Opinión

Sin ALVIA: ¡Viva la tradición!

¡Para qué queremos que pare un Alvia en Tudela en el trayecto a Barcelona, oiga!, ¡que sigan las tradiciones de la tierra y sigamos rindiendo homenaje a las viejas glorias!

Aleccionado como estoy para contribuir con el cuidado del medio ambiente e inducido por la galopante crisis económica que nos azota, resulta que un buen día a mis treinta y siete años se me ocurre viajar a Barcelona por un medio de transporte público como el tren, ¡qué osado!

“-…¿me puede repetir cuánto tardaré con el Talgo por favor?, ¿me ha dicho cinco horas y media, con un poco de suerte?, ¡pues vaya, ni que fuera el tren de la época de mi abuelo!

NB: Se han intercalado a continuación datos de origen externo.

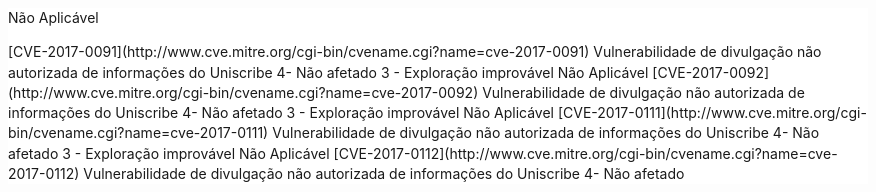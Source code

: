Não Aplicável
</td>
</tr>
<tr>
<td style="border:1px solid black;">
[CVE-2017-0091](http://www.cve.mitre.org/cgi-bin/cvename.cgi?name=cve-2017-0091)
</td>
<td style="border:1px solid black;">
Vulnerabilidade de divulgação não autorizada de informações do Uniscribe
</td>
<td style="border:1px solid black;">
4- Não afetado
</td>
<td style="border:1px solid black;">
3 - Exploração improvável
</td>
<td style="border:1px solid black;">
Não Aplicável
</td>
</tr>
<tr>
<td style="border:1px solid black;">
[CVE-2017-0092](http://www.cve.mitre.org/cgi-bin/cvename.cgi?name=cve-2017-0092)
</td>
<td style="border:1px solid black;">
Vulnerabilidade de divulgação não autorizada de informações do Uniscribe
</td>
<td style="border:1px solid black;">
4- Não afetado
</td>
<td style="border:1px solid black;">
3 - Exploração improvável
</td>
<td style="border:1px solid black;">
Não Aplicável
</td>
</tr>
<tr>
<td style="border:1px solid black;">
[CVE-2017-0111](http://www.cve.mitre.org/cgi-bin/cvename.cgi?name=cve-2017-0111)
</td>
<td style="border:1px solid black;">
Vulnerabilidade de divulgação não autorizada de informações do Uniscribe
</td>
<td style="border:1px solid black;">
4- Não afetado
</td>
<td style="border:1px solid black;">
3 - Exploração improvável
</td>
<td style="border:1px solid black;">
Não Aplicável
</td>
</tr>
<tr>
<td style="border:1px solid black;">
[CVE-2017-0112](http://www.cve.mitre.org/cgi-bin/cvename.cgi?name=cve-2017-0112)
</td>
<td style="border:1px solid black;">
Vulnerabilidade de divulgação não autorizada de informações do Uniscribe
</td>
<td style="border:1px solid black;">
4- Não afetado
</td>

- Lo siento señor, es lo que hay desde Tudela, a no ser que usted quiera viajar a las 3 de la mañana en el “Estrella”.
Quite, quite, en ese no, que ya viajaba en él cuando tenía diez añicos, y era lo más parecido a viajar en un mercancías, me voy en el Tren Articulado Ligero Goicoechea Oriol que, a “ojos cerraos”, es más majo”.

Vaya, vaya, veo acercarse el Talgo el día de autos, y una cafetera de aluminio y rojo se para ante mí.

“- ¡Eh salao, no te quedes como un pasmarote, que éste es el tuyo!”
Abro la puerta con ojo de pez, que me mira con desaire, y resulta ser la perfecta máquina del tiempo, que me transporta al maravilloso mundo de los alcanforísticos filmes de Sara Montiel.
Tras un brillante ejercicio de halterofilia, consigo “encalar” los 25 kgs de maleta en la parrilla, sobre mi cabeza, y mientras este acto traía a mi memoria la historia de La Espada de Damocles, me dispongo a ir al w.c. para recibir un crochet de derecha en la nariz, con el nauseabundo olor que emanaba de aquel encharcado habitáculo en el que reinaba una taza con “agujero”, bajo un cartel que reza: “No utilizar en las paradas”.

Vuelvo a mi asiento pisando ese negro suelo de goma industrial, fruto de alguna maquiavélica reforma del pasado, y sin querer pensar en nada más me incrusto en un asiento que haría las delicias del ínclito Torquemada en los tiempos de la Inquisición.

Cuando el trayecto llegaba a su fin, con una hora de retraso por haber dejado paso constantemente a otros trenes, mis labios dibujaban una media sonrisa de venganza al pensar que me devolverían parte del precio del billete… ¡Iluso!, en los últimos cinco kilómetros nos dieron la preferencia para llegar, de este modo, con sólo cincuenta y nueve minutos de retraso y evitar así cualquier tipo de indemnización.